▶ _YOUR GOAL_
Provide an exact reproduction of every entry.

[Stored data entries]

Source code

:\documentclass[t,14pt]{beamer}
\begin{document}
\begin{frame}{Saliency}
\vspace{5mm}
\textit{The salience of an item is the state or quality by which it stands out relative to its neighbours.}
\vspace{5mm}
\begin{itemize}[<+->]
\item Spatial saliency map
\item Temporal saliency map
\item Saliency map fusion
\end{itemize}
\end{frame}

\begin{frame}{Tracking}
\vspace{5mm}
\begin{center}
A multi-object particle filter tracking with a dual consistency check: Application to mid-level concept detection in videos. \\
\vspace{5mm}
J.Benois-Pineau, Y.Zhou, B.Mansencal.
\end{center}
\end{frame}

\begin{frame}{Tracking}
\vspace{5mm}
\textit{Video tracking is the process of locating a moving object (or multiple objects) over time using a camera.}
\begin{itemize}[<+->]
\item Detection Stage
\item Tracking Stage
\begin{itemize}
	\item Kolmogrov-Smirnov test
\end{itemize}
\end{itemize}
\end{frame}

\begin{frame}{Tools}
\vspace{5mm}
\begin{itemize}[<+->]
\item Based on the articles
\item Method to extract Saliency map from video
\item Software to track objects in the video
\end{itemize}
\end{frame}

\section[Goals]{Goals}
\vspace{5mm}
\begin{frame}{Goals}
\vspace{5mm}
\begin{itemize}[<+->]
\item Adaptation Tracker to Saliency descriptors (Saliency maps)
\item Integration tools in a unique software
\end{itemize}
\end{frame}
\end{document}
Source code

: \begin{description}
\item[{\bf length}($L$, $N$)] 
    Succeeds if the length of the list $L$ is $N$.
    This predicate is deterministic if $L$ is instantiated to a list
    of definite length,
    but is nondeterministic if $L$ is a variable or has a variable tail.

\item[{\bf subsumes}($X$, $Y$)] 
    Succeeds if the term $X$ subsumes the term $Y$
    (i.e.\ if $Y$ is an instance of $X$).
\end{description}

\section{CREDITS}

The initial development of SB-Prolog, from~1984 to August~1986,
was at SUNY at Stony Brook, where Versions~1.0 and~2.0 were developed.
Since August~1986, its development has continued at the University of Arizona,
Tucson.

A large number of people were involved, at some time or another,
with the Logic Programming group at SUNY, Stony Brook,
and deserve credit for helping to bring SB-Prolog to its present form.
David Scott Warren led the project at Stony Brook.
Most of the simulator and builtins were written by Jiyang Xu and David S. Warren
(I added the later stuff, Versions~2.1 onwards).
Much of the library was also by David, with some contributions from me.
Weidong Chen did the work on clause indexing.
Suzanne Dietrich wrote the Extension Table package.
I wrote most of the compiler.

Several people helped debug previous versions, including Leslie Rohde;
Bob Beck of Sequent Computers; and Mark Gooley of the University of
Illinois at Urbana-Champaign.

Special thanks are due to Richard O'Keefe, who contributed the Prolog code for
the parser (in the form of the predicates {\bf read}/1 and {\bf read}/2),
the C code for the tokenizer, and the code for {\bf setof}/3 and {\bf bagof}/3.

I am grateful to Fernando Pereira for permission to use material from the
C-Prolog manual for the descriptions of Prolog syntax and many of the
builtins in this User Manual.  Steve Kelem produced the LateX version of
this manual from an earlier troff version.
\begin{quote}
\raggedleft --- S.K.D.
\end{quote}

▶ _SOLUTION TO THE PROBLEM_
Source code

:\documentclass[t,14pt]{beamer}
\begin{document}
\begin{frame}{Saliency}
\vspace{5mm}
\textit{The salience of an item is the state or quality by which it stands out relative to its neighbours.}
\vspace{5mm}
\begin{itemize}[<+->]
\item Spatial saliency map
\item Temporal saliency map
\item Saliency map fusion
\end{itemize}
\end{frame}

\begin{frame}{Tracking}
\vspace{5mm}
\begin{center}
A multi-object particle filter tracking with a dual consistency check: Application to mid-level concept detection in videos. \\
\vspace{5mm}
J.Benois-Pineau, Y.Zhou, B.Mansencal.
\end{center}
\end{frame}

\begin{frame}{Tracking}
\vspace{5mm}
\textit{Video tracking is the process of locating a moving object (or multiple objects) over time using a camera.}
\begin{itemize}[<+->]
\item Detection Stage
\item Tracking Stage
\begin{itemize}
	\item Kolmogrov-Smirnov test
\end{itemize}
\end{itemize}
\end{frame}

\begin{frame}{Tools}
\vspace{5mm}
\begin{itemize}[<+->]
\item Based on the articles
\item Method to extract Saliency map from video
\item Software to track objects in the video
\end{itemize}
\end{frame}

\section[Goals]{Goals}
\vspace{5mm}
\begin{frame}{Goals}
\vspace{5mm}
\begin{itemize}[<+->]
\item Adaptation Tracker to Saliency descriptors (Saliency maps)
\item Integration tools in a unique software
\end{itemize}
\end{frame}
\end{document}
Source code

: \begin{description}
\item[{\bf length}($L$, $N$)] 
    Succeeds if the length of the list $L$ is $N$.
    This predicate is deterministic if $L$ is instantiated to a list
    of definite length,
    but is nondeterministic if $L$ is a variable or has a variable tail.

\item[{\bf subsumes}($X$, $Y$)] 
    Succeeds if the term $X$ subsumes the term $Y$
    (i.e.\ if $Y$ is an instance of $X$).
\end{description}

\section{CREDITS}

The initial development of SB-Prolog, from~1984 to August~1986,
was at SUNY at Stony Brook, where Versions~1.0 and~2.0 were developed.
Since August~1986, its development has continued at the University of Arizona,
Tucson.

A large number of people were involved, at some time or another,
with the Logic Programming group at SUNY, Stony Brook,
and deserve credit for helping to bring SB-Prolog to its present form.
David Scott Warren led the project at Stony Brook.
Most of the simulator and builtins were written by Jiyang Xu and David S. Warren
(I added the later stuff, Versions~2.1 onwards).
Much of the library was also by David, with some contributions from me.
Weidong Chen did the work on clause indexing.
Suzanne Dietrich wrote the Extension Table package.
I wrote most of the compiler.

Several people helped debug previous versions, including Leslie Rohde;
Bob Beck of Sequent Computers; and Mark Gooley of the University of
Illinois at Urbana-Champaign.

Special thanks are due to Richard O'Keefe, who contributed the Prolog code for
the parser (in the form of the predicates {\bf read}/1 and {\bf read}/2),
the C code for the tokenizer, and the code for {\bf setof}/3 and {\bf bagof}/3.

I am grateful to Fernando Pereira for permission to use material from the
C-Prolog manual for the descriptions of Prolog syntax and many of the
builtins in this User Manual.  Steve Kelem produced the LateX version of
this manual from an earlier troff version.
\begin{quote}
\raggedleft --- S.K.D.
\end{quote}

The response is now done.